THE PERISHABILITY OF LEADERSHIP

Dec. 10, 1990
As U.S. gasoline consumers begin to feel what budget balancing is all about, oil producers and refiners should note a lesson manifest in recent events on two sides of the Atlantic: the perishability of national leadership. On one side, Margaret Thatcher lost her job as British prime minister because her Conservative colleagues, in numbers still uncertain, feared they could not win the next general election with her as party leader. Why?

As U.S. gasoline consumers begin to feel what budget balancing is all about, oil producers and refiners should note a lesson manifest in recent events on two sides of the Atlantic: the perishability of national leadership.

On one side, Margaret Thatcher lost her job as British prime minister because her Conservative colleagues, in numbers still uncertain, feared they could not win the next general election with her as party leader. Why?

An often brusque resistance to strengthened European alliances-the usual explanation for her downfall-certainly put the prime minister at odds with many members of Parliament and, no doubt, some voters. What Conservatives read as general voter discontent, however, probably stemmed more from Mrs. Thatcher's association with a "poll tax" imposed with the U.K. economy weakening and the inflation rate approaching 11 %.

AN UNPOPULAR TAX

Voters turn fickle when they think they've had their pockets picked. Last March some rioted in London over the new levy; last month Mrs. Thatcher repaired to the back bench. The poll tax alone didn't bring down Britain's strongest prime minister since Winston Churchill. It nevertheless helped crack the foundation of her political support and, eventually, her ability to lead.

On the other side of the Atlantic an American version of this process may be at work. President Bush faces a worldwide test of confidence. He must lead the troops and coalition of nations aligned in Saudi Arabia against Saddam Hussein's Iraq. Yet confidence in him is wavering at home.

Congressional Democrats have begun second-guessing the administration over the Middle East mission. However sincere the concerns may be, it's too late publicly to ask whether and when the U.S. should attack Iraqi troops. Saddam Hussein needs to know he faces a serious threat. Yet he seems to think Bush is bluffing. Doubt-mongering does nothing to change the perception.
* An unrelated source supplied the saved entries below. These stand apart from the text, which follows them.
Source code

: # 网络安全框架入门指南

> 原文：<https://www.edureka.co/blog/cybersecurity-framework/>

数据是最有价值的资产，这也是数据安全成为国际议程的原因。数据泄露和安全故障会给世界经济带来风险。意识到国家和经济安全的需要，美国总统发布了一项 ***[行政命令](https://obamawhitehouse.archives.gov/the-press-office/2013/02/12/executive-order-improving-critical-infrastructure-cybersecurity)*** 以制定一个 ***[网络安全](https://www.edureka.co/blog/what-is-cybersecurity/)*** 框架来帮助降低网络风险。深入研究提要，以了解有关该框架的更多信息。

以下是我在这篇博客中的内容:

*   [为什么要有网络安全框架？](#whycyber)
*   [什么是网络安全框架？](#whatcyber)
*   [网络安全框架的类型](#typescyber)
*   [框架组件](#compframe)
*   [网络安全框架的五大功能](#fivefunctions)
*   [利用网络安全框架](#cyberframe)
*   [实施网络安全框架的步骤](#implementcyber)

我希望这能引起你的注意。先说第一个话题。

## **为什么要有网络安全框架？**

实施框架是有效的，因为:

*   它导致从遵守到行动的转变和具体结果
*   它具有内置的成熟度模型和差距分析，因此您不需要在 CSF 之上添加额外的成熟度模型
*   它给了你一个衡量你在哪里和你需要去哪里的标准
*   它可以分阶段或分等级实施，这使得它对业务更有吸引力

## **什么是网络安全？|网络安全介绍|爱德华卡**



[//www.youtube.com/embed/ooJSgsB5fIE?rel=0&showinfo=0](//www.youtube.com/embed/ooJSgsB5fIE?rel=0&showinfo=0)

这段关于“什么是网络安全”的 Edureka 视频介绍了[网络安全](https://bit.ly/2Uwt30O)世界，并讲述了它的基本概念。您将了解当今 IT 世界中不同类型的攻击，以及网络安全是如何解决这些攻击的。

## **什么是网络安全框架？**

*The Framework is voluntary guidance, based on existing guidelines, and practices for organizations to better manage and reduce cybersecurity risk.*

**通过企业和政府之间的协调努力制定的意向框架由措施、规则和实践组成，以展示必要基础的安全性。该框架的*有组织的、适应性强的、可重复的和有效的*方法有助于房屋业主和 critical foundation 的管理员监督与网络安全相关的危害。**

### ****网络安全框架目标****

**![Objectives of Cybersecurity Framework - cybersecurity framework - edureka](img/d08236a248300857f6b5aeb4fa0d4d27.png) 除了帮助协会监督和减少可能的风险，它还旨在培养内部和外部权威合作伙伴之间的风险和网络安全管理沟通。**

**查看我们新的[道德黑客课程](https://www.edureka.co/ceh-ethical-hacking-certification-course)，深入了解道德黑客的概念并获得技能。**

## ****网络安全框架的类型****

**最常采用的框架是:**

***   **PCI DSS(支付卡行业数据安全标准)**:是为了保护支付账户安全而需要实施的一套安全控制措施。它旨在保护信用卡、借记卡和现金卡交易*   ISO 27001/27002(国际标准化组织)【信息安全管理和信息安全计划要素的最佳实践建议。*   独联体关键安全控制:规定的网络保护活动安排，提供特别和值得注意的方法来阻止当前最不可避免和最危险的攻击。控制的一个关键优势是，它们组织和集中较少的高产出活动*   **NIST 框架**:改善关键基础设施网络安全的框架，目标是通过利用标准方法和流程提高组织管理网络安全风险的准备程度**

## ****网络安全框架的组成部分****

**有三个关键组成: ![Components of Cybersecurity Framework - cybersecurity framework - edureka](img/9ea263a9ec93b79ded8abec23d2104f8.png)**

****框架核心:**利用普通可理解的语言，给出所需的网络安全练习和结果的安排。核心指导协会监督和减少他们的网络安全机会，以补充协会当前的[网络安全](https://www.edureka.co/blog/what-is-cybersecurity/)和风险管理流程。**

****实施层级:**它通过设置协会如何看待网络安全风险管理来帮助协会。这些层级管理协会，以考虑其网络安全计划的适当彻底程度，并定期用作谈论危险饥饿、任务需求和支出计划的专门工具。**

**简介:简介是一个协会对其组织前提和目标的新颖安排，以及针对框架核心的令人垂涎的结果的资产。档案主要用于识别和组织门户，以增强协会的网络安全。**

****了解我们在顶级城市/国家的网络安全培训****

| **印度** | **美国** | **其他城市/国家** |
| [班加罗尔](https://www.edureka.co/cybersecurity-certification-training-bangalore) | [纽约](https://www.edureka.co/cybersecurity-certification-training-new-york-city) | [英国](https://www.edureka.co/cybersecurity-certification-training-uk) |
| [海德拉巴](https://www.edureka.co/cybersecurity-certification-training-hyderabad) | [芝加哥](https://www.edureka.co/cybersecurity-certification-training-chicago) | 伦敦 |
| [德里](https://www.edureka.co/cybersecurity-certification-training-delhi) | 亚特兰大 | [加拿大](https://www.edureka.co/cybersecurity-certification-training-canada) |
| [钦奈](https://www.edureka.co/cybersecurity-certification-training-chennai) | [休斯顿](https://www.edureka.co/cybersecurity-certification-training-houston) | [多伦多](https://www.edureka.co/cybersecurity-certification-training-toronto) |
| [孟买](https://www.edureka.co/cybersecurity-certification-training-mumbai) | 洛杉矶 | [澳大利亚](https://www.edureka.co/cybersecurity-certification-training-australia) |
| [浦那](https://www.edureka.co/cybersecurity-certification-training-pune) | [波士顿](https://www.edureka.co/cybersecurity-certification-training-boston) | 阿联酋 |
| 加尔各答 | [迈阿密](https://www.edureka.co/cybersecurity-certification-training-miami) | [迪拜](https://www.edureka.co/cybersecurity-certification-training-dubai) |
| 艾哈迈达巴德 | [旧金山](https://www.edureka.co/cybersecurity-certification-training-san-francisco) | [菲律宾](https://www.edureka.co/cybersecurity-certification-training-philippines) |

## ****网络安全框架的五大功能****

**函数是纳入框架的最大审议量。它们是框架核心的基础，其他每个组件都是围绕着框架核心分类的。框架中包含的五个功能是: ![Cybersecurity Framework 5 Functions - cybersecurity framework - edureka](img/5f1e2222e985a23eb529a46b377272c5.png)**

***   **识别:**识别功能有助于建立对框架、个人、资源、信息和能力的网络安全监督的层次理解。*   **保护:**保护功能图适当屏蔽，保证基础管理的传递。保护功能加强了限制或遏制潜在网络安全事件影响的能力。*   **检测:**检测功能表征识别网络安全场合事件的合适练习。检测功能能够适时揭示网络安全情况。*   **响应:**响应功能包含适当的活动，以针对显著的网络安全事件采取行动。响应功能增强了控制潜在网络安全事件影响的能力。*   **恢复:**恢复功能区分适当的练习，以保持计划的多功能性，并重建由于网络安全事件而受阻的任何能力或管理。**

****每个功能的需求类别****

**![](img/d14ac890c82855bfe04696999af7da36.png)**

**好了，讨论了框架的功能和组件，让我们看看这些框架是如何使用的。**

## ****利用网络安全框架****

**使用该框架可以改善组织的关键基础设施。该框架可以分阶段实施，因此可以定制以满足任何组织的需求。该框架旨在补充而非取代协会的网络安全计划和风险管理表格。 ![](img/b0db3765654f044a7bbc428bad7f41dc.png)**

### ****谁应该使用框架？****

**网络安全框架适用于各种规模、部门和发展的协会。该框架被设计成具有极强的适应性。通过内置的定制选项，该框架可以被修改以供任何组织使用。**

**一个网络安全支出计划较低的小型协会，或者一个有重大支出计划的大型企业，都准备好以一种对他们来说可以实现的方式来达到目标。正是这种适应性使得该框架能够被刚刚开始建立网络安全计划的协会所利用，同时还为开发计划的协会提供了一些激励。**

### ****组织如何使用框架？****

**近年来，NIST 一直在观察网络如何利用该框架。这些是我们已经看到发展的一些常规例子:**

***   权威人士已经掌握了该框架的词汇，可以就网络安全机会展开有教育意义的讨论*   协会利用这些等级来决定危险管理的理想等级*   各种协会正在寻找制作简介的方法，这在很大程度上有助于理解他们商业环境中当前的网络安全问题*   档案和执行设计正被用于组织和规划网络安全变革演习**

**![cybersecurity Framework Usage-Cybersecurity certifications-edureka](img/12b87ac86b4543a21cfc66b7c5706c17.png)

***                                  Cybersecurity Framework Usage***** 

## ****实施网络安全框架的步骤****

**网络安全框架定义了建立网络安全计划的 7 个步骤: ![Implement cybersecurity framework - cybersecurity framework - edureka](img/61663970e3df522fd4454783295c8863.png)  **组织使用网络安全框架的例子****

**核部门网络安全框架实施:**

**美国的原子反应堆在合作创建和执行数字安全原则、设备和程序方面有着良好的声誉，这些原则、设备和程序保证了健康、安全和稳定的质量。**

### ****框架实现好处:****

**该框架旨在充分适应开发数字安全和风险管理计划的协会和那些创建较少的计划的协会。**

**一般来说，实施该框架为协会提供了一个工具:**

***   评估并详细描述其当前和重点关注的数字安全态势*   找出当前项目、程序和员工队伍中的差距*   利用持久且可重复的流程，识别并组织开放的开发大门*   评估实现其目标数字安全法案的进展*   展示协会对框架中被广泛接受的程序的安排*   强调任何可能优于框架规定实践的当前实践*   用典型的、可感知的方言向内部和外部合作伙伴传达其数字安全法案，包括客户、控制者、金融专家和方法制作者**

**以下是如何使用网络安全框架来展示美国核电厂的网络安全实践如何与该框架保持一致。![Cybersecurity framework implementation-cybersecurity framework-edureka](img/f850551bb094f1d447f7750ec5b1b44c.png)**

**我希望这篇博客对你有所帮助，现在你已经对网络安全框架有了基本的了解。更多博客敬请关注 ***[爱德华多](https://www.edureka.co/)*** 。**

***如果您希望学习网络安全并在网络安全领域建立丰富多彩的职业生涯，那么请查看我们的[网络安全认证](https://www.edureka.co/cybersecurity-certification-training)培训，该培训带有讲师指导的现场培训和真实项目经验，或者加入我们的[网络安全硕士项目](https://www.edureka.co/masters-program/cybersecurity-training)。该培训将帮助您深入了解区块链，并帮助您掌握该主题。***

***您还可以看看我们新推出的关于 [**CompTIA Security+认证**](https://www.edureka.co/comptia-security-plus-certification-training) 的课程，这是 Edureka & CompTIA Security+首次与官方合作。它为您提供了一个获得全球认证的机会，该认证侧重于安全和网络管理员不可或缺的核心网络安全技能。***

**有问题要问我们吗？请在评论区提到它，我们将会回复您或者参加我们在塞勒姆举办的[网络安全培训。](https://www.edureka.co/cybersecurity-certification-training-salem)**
Congress wouldn't be playing this dangerous game if Bush still possessed the wholesale public support he enjoyed early in the crisis. But time has eroded public resolve. Moreover, Americans may have lost a degree of confidence in their president for reasons akin to those contributing to Mrs. Thatcher's political fall.

Candidate Bush unequivocally opposed higher taxes. President Bush supported a tax hike and called it the best he could get from Congress. That's not the type of leadership people follow into poisonous smoke.

The Middle East crisis will end peacefully only if Saddam Hussein comes to believe George Bush means what he says. For that to happen, Americans must share the belief and persuade their elected representatives to act on it. Yet at service stations Dec. 1 they received a 5/gal reminder that what Bush says isn't necessarily so.

FOUNDATION CRACKS

Submission on taxes cracked the foundation of Bush's leadership, just as the British poll tax set forces aswirl that helped topple Mrs. Thatcher. But this crack mustn't grow. The world has too much at stake. Bush needs to silence the nagging. In the apocalyptic terms Saddam Hussein understands, Bush must articulate some vision of a stable, peaceful Middle East. He must assert total American commitment to that goal. He must promise that, as commander-in-chief of U.S. forces, he'll do whatever he must to fulfill the mission. And that's all. Let Saddam Hussein and the doubters wonder what comes next-and when.

The oil industry should do what it can to help the world forget Bush's past capitulations. The world needs a reminder that he can lead.